What the task asks: Copy each line below that contains "been".

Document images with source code
───

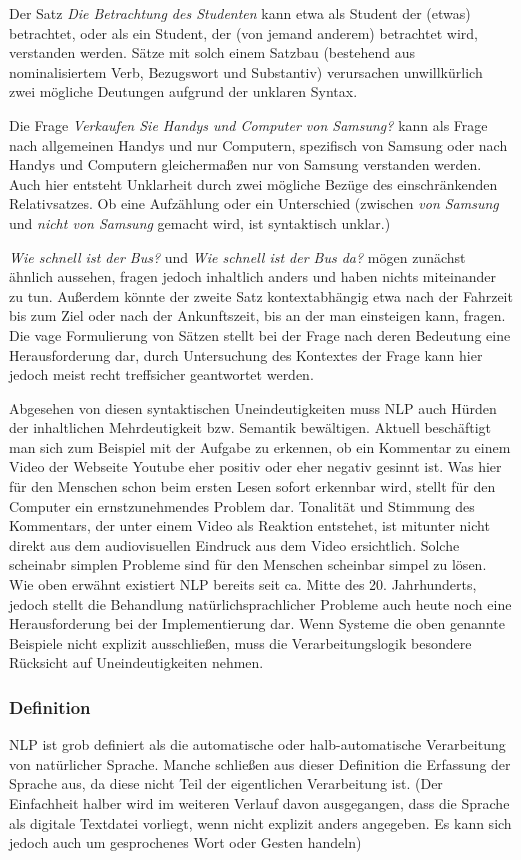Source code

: \documentclass[12pt]{article}
\begin{document}
Der Satz \textit{Die Betrachtung des Studenten} kann etwa als Student der (etwas) betrachtet, oder als ein Student, der (von jemand anderem) betrachtet wird, verstanden werden. Sätze mit solch einem Satzbau (bestehend aus nominalisiertem Verb, Bezugswort und Substantiv) verursachen unwillkürlich zwei mögliche Deutungen aufgrund der unklaren Syntax.

Die Frage \textit{Verkaufen Sie Handys und Computer von Samsung?} kann als Frage nach allgemeinen Handys und nur Computern, spezifisch von Samsung oder nach Handys und Computern gleichermaßen nur von Samsung verstanden werden. Auch hier entsteht Unklarheit durch zwei mögliche Bezüge des einschränkenden Relativsatzes. Ob eine Aufzählung oder ein Unterschied (zwischen \textit{von Samsung} und \textit{nicht von Samsung} gemacht wird, ist syntaktisch unklar.)

\textit{Wie schnell ist der Bus?} und \textit{Wie schnell ist der Bus da?} mögen zunächst ähnlich aussehen, fragen jedoch inhaltlich anders und haben nichts miteinander zu tun. Außerdem könnte der zweite Satz kontextabhängig etwa nach der Fahrzeit bis zum Ziel oder nach der Ankunftszeit, bis an der man einsteigen kann, fragen. Die vage Formulierung von Sätzen stellt bei der Frage nach deren Bedeutung eine Herausforderung dar, durch Untersuchung des Kontextes der Frage kann hier jedoch meist recht treffsicher geantwortet werden.

Abgesehen von diesen syntaktischen Uneindeutigkeiten muss NLP auch Hürden der inhaltlichen Mehrdeutigkeit bzw. Semantik bewältigen. Aktuell beschäftigt man sich zum Beispiel mit der Aufgabe zu erkennen, ob ein Kommentar zu einem Video der Webseite Youtube eher positiv oder eher negativ gesinnt ist. Was hier für den Menschen schon beim ersten Lesen sofort erkennbar wird, stellt für den Computer ein ernstzunehmendes Problem dar. Tonalität und Stimmung des Kommentars, der unter einem Video als Reaktion entstehet, ist mitunter nicht direkt aus dem audiovisuellen Eindruck aus dem Video ersichtlich. 
Solche scheinabr simplen Probleme sind für den Menschen scheinbar simpel zu lösen. Wie oben erwähnt existiert NLP bereits seit ca. Mitte des 20. Jahrhunderts, jedoch stellt die Behandlung natürlichsprachlicher Probleme auch heute noch eine Herausforderung bei der Implementierung dar. Wenn Systeme die oben genannte Beispiele nicht explizit ausschließen, muss die Verarbeitungslogik besondere Rücksicht auf Uneindeutigkeiten nehmen.

\subsubsection{Definition}
NLP ist grob definiert als die automatische oder halb-automatische Verarbeitung von natürlicher Sprache. Manche schließen aus dieser Definition die Erfassung der Sprache aus, da diese nicht Teil der eigentlichen Verarbeitung ist. (Der Einfachheit halber wird im weiteren Verlauf davon ausgegangen, dass die Sprache als digitale Textdatei vorliegt, wenn nicht explizit anders angegeben. Es kann sich jedoch auch um gesprochenes Wort oder Gesten handeln)
\end{document}
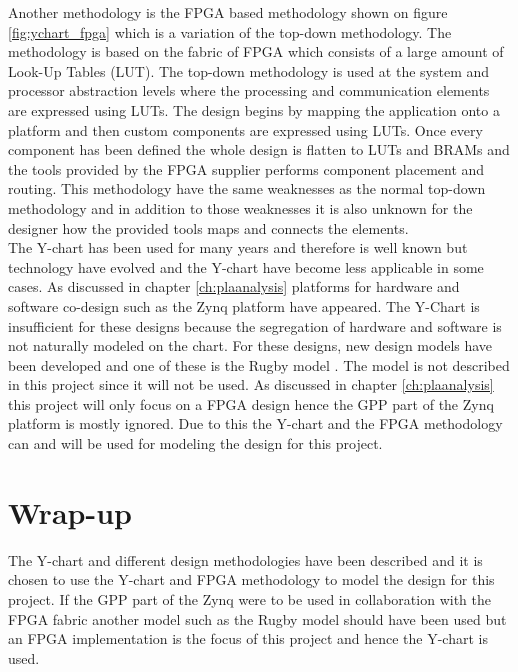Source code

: Another methodology is the FPGA based methodology shown on figure \vref{fig:ychart_fpga} which is a variation of the top-down methodology. The methodology is based on the fabric of FPGA which consists of a large amount of Look-Up Tables (LUT). The top-down methodology is used at the system and processor abstraction levels where the processing and communication elements are expressed using LUTs. The design begins by mapping the application onto a platform and then custom components are expressed using LUTs. Once every component has been defined the whole design is flatten to LUTs and BRAMs and the tools provided by the FPGA supplier performs component placement and routing. This methodology have the same weaknesses as the normal top-down methodology and in addition to those weaknesses it is also unknown for the designer how the provided tools maps and connects the elements.\\

The Y-chart has been used for many years and therefore is well known but technology have evolved and the Y-chart have become less applicable in some cases. As discussed in chapter \ref{ch:plaanalysis} platforms for hardware and software co-design such as the Zynq platform have appeared. The Y-Chart is insufficient for these designs because the segregation of hardware and software is not naturally modeled on the chart. For these designs, new design models have been developed and one of these is the Rugby model \cite{jantsch1999rugby}. The model is not described in this project since it will not be used. As discussed in chapter \ref{ch:plaanalysis} this project will only focus on a FPGA design hence the GPP part of the Zynq platform is mostly ignored. Due to this the Y-chart and the FPGA methodology can and will be used for modeling the design for this project.

\section{Wrap-up}
The Y-chart and different design methodologies have been described and it is chosen to use the Y-chart and FPGA methodology to model the design for this project. If the GPP part of the Zynq were to be used in collaboration with the FPGA fabric another model such as the Rugby model should have been used but an FPGA implementation is the focus of this project and hence the Y-chart is used.

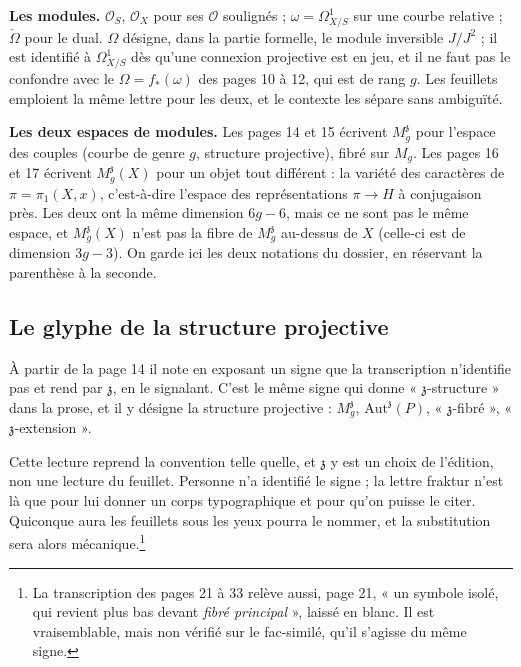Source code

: \documentclass[11pt,a4paper]{article}
\begin{document}
\textbf{Les modules.} $\mathcal{O}_S$, $\mathcal{O}_X$ pour ses $\mathcal{O}$
soulignés ; $\omega = \Omega^1_{X/S}$ sur une courbe relative ;
$\check{\Omega}$ pour le dual. $\Omega$ désigne, dans la partie formelle, le
module inversible $J/J^2$ ; il est identifié à $\Omega^1_{X/S}$ dès qu'une
connexion projective est en jeu, et il ne faut pas le confondre avec le
$\Omega = f_*(\omega)$ des pages 10 à 12, qui est de rang $g$. Les feuillets
emploient la même lettre pour les deux, et le contexte les sépare sans
ambiguïté.

\textbf{Les deux espaces de modules.} Les pages 14 et 15 écrivent
$M_g^{\mathfrak{z}}$ pour l'espace des couples (courbe de genre $g$, structure
projective), fibré sur $M_g$. Les pages 16 et 17 écrivent
$M_g^{\mathfrak{z}}(X)$ pour un objet tout différent : la variété des
caractères de $\pi = \pi_1(X,x)$, c'est-à-dire l'espace des représentations
$\pi \to H$ à conjugaison près. Les deux ont la même dimension $6g-6$, mais
ce ne sont pas le même espace, et
$M_g^{\mathfrak{z}}(X)$ n'est pas la fibre de $M_g^{\mathfrak{z}}$ au-dessus
de $X$ (celle-ci est de dimension $3g-3$). On garde ici les deux notations du
dossier, en réservant la parenthèse à la seconde.

\subsection*{Le glyphe de la structure projective}

À partir de la page 14 il note en exposant un signe que la transcription
n'identifie pas et rend par $\mathfrak{z}$, en le signalant. C'est le même signe qui donne « $\mathfrak{z}$-structure » dans la
prose, et il y désigne la structure projective : $M_g^{\mathfrak{z}}$,
$\mathrm{Aut}^{\mathfrak{z}}(P)$, « $\mathfrak{z}$-fibré »,
« $\mathfrak{z}$-extension ».

Cette lecture reprend la convention telle quelle, et $\mathfrak{z}$ y est un
choix de l'édition, non une lecture du feuillet. Personne n'a identifié le signe ; la lettre fraktur
n'est là que pour lui donner un corps typographique et pour qu'on puisse le
citer. Quiconque aura les feuillets sous les yeux pourra le nommer, et la
substitution sera alors mécanique.\footnote{La transcription des pages 21 à 33
relève aussi, page 21, « un symbole isolé, qui revient plus bas devant
\emph{fibré principal} », laissé en blanc. Il est vraisemblable, mais non
vérifié sur le fac-similé, qu'il s'agisse du même signe.}

\end{document}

───

Task output:
: Another methodology is the FPGA based methodology shown on figure \vref{fig:ychart_fpga} which is a variation of the top-down methodology. The methodology is based on the fabric of FPGA which consists of a large amount of Look-Up Tables (LUT). The top-down methodology is used at the system and processor abstraction levels where the processing and communication elements are expressed using LUTs. The design begins by mapping the application onto a platform and then custom components are expressed using LUTs. Once every component has been defined the whole design is flatten to LUTs and BRAMs and the tools provided by the FPGA supplier performs component placement and routing. This methodology have the same weaknesses as the normal top-down methodology and in addition to those weaknesses it is also unknown for the designer how the provided tools maps and connects the elements.\\
The Y-chart has been used for many years and therefore is well known but technology have evolved and the Y-chart have become less applicable in some cases. As discussed in chapter \ref{ch:plaanalysis} platforms for hardware and software co-design such as the Zynq platform have appeared. The Y-Chart is insufficient for these designs because the segregation of hardware and software is not naturally modeled on the chart. For these designs, new design models have been developed and one of these is the Rugby model \cite{jantsch1999rugby}. The model is not described in this project since it will not be used. As discussed in chapter \ref{ch:plaanalysis} this project will only focus on a FPGA design hence the GPP part of the Zynq platform is mostly ignored. Due to this the Y-chart and the FPGA methodology can and will be used for modeling the design for this project.
The Y-chart and different design methodologies have been described and it is chosen to use the Y-chart and FPGA methodology to model the design for this project. If the GPP part of the Zynq were to be used in collaboration with the FPGA fabric another model such as the Rugby model should have been used but an FPGA implementation is the focus of this project and hence the Y-chart is used.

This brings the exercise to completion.